Tuesday, February 24, 2009

We interrupt this membership at Weight Watchers for.... FAT TUESDAY!

My paternal grandmother (nana) was raised in bayou country- Port Arthur, TX. She was the youngest of 8 children and they had a real-life honest-to-goodness mammie who pretty much raised her. She spoke broken french, otherwise known as Cajun, and the woman could COOK. Of course my childlike affinity for roast beef sandwiches from Arby's or McDonald's chicken nuggets didn't often let me explore her cajun cooking. I do remember having blue crabs at her house and she could make stew out of pretty much anything. One summer my grandparents took my sister and I down to Baton Rouge for a big family reunion. We turned our noses up at the real life authentic gumbo and we actually sent our papa to McDonald's for hamburger happy meals. Sigh. My naivete! Not to mention my grandparents' willingness to be total pushovers and let us make special requests for what we wanted to eat. I guess that's the perspective you take as grandparent though.


My nana started showing the signs of early stage Alzheimer's when I was about 10. When I was 12 my grandfather retired after 32.5 years at his job at a local tv station (ok, technically he started working there when it was a radio station) so they could spend some quality time together traveling. That never got to happen because of my grandmother's growing inability to remember much or care for herself or recognize her loved ones. When I was 13 my papa showed up at our house in tears.

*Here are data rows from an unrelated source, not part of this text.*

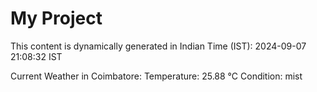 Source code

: # My Project

This content is dynamically generated in Indian Time (IST): 2024-09-07 21:08:32 IST


Current Weather in Coimbatore:
Temperature: 25.88 °C
Condition: mist
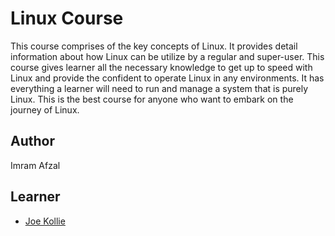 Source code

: # Linux Course

This course comprises of the key concepts of Linux. It provides detail information about how Linux can be utilize by a regular and super-user. This course gives learner all the necessary knowledge to get up to speed with Linux and provide the confident to operate Linux in any environments. It has everything a learner will need to run and manage a system that is purely Linux. This is the best course for anyone who want to embark on the journey of Linux.




## Author

  Imram Afzal

## Learner

- [Joe Kollie](https://github.com/JoeKollie01)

He had just run to the grocery store to pick up a few things and when he got home my nana ha confronted him at the door, not knowing who he was, and started hitting him with a kleenex box to make him leave. At the time they had been married for over 40 years.
He soon made the difficult but necessary decision to put my nana in a nursing home, knowing the time was growing close when she would not allow him to care for her at all. Always faithful to his vows and loving her until the end, he went to visit her in the nursing home every day, and sometimes twice a day. The growing cost of private nursing home care ate through most of his retirement savings so he took a part time job, first as a security guard at the airport, and later at the cowboy hall of fame. This continued until 2001 (I was 21 and in college) when he developed an aortic aneurysm and died from complications of the surgery 3 weeks later.
He died before she did. To this day the irony (is that the best choice of words? it felt more like a cruel twist of fate) of that fact has never been far from my mind- that sometimes life is not fair. Anyways, my sweet nana lived 3 more years (a total of 13 years in the nursing home, where her mind and spirit seemed so far away while her body continued on, strong yet small and frail) and died in December of 2003.
I will never forget the missed opportunities inflicted by 'losing' my nana to alzheimer's when I was only 12. The loss I felt was reflected deep in my papa's sweet spirit. While physically he continued to be present to her in any way he could, not having her companionship and care on a daily basis made him seem like a widower. The delicate nature of acknowledging that she was still alive and that her life indeed had value while at the same time knowing that everything was different, unfair, and painful held such a precocious balance. As a young teen I wanted to ask my papa questions, learn more about him and her, not lose their past or their stories, yet I didn't want to be a painful reminder of what he had lost/ was losing, so I kept quiet. Now they are both gone and there is no one to tell me their story... how they met... where they went on their first date... their parents... etc.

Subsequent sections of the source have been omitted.